How “Should” May be Ruining Your Career (And Your Life)

Lisa Plain (Petkovsek) Blog

“I know this is what I should be doing but I’m miserable”.

As a career coach, this sentence is a heart breaker. As soon as I hear the word “should” it sets off alarm bells that signal that my client is stuck in a place between what they want vs. what they believe to be right.

The definition of “should” from the oxford dictionary is:

“Used to indicate obligation, duty, or correctness, typically when criticizing someone’s actions used to indicate what is probable.”

Obligation. Duty. Correctness. Criticizing! Do these sound like words that lead to happiness? How about probable? Still not making you feel that fire?

Many of us have an idea in our heads of what our lives should look like. Maybe it’s a prestigious office job in the city, or a career following in a family member’s footsteps. Maybe it’s marriage and kids and a house in the suburbs. Whatever it is, this obligation or duty is coming from an external source. It’s natural to want to make our families proud, to want to be seen as successful, to progress up the chain of command, but be wary of how much emphasis you’re placing on these things. We are all unique with different values, likes, and different ideas of what success truly is.
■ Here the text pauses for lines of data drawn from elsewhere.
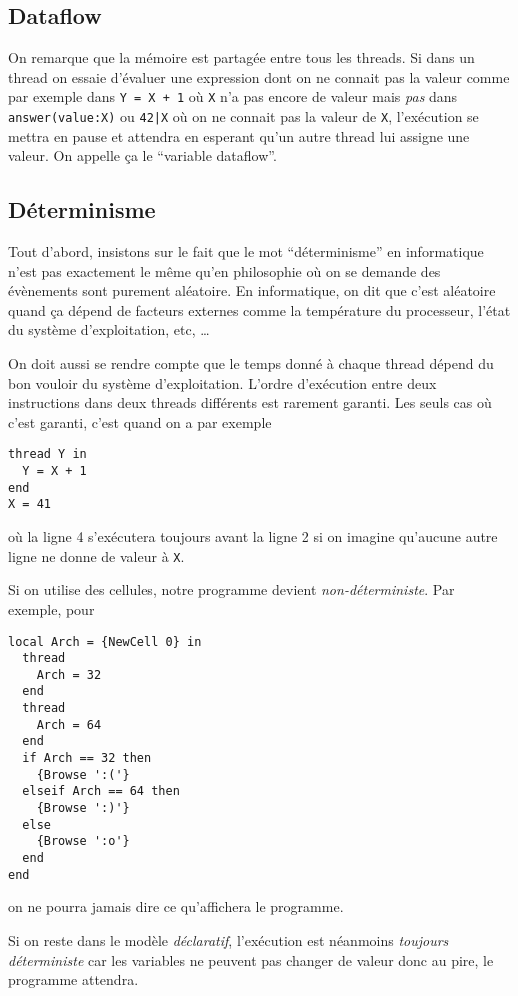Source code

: \subsection{Dataflow}
\label{sec:dataflow}
On remarque que la mémoire est partagée entre tous les threads.
Si dans un thread on essaie d'évaluer une expression dont on ne connait pas
la valeur comme par exemple dans \lstinline|Y = X + 1| où \lstinline|X|
n'a pas encore de valeur mais \emph{pas} dans
\lstinline|answer(value:X)| ou \lstinline$42|X$ où on ne connait pas la
valeur de \lstinline|X|,
l'exécution se mettra en pause et attendra en esperant qu'un autre
thread lui assigne une valeur.
On appelle ça le ``variable dataflow''.

\subsection{Déterminisme}
Tout d'abord, insistons sur le fait que le mot ``déterminisme'' en
informatique n'est pas exactement le même qu'en philosophie où
on se demande des évènements sont purement aléatoire.
En informatique, on dit que c'est aléatoire quand ça dépend de facteurs
externes comme la température du processeur,
l'état du système d'exploitation,
etc, \ldots

On doit aussi se rendre compte que le temps donné à chaque thread
dépend du bon vouloir du système d'exploitation.
L'ordre d'exécution entre deux instructions dans deux threads différents
est rarement garanti.
Les seuls cas où c'est garanti, c'est quand on a par exemple
\begin{lstlisting}
thread Y in
  Y = X + 1
end
X = 41
\end{lstlisting}
où la ligne 4 s'exécutera toujours avant la ligne 2 si on imagine qu'aucune
autre ligne ne donne de valeur à \lstinline|X|.

Si on utilise des cellules,
notre programme devient \emph{non-déterministe}.
Par exemple, pour
\begin{lstlisting}
local Arch = {NewCell 0} in
  thread
    Arch = 32
  end
  thread
    Arch = 64
  end
  if Arch == 32 then
    {Browse ':('}
  elseif Arch == 64 then
    {Browse ':)'}
  else
    {Browse ':o'}
  end
end
\end{lstlisting}
on ne pourra jamais dire ce qu'affichera le programme.

Si on reste dans le modèle \emph{déclaratif},
l'exécution est néanmoins \emph{toujours déterministe}
car les variables ne peuvent pas changer de valeur donc au pire,
le programme attendra.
Let’s look at an example of how external vs internal influences affect decision making.

In both of these scenarios you take the job, but your reasoning differs.

  1. You take it because you know you should. It’s a “good” job and the logical next step based on your schooling and experience, plus it’s a raise. Your family is proud and you feel excited about it for the first few months (the honeymoon phase) but then find yourself dreading Mondays again. The salary increase now doesn’t seem as great and you’re wondering why you can never be happy.
  2. You take the job because you’re passionate about managing people and you believe in the company. Your long-term plan includes becoming the CFO and you know that having experience in this role will make you a better leader. You are a top performer and your colleagues are eager to work with you.

Do you notice a difference? Which one would you rather be? If you’re struggling to find happiness in your career or your life right now there are a few steps you can take to get back on track:

  • Notice where your “shoulds” lie. Have you taken jobs because you knew it was logical? Are you in a subpar relationship because you’re 29 and it’s expected? Reflect on your most recent decisions or actions and consider whether the driver is obligation or passion.
  • Take some time to define success in your own terms. Actually write it down in a few sentences. What does it look like, feel like, sound like? If it’s different from the norm, trust yourself and know that there’s no right or wrong when it comes to happiness.
  • Reconnect with your personal values and let those guide your future decisions. If you value collaboration, don’t take a job where you’re working mostly solo. If you value flexibility, don’t take a job that has you working 10-12 hours per day in an office.

Remember, happiness comes from within and it’s up to you to define what that looks like. You have the power and the ability to change your future!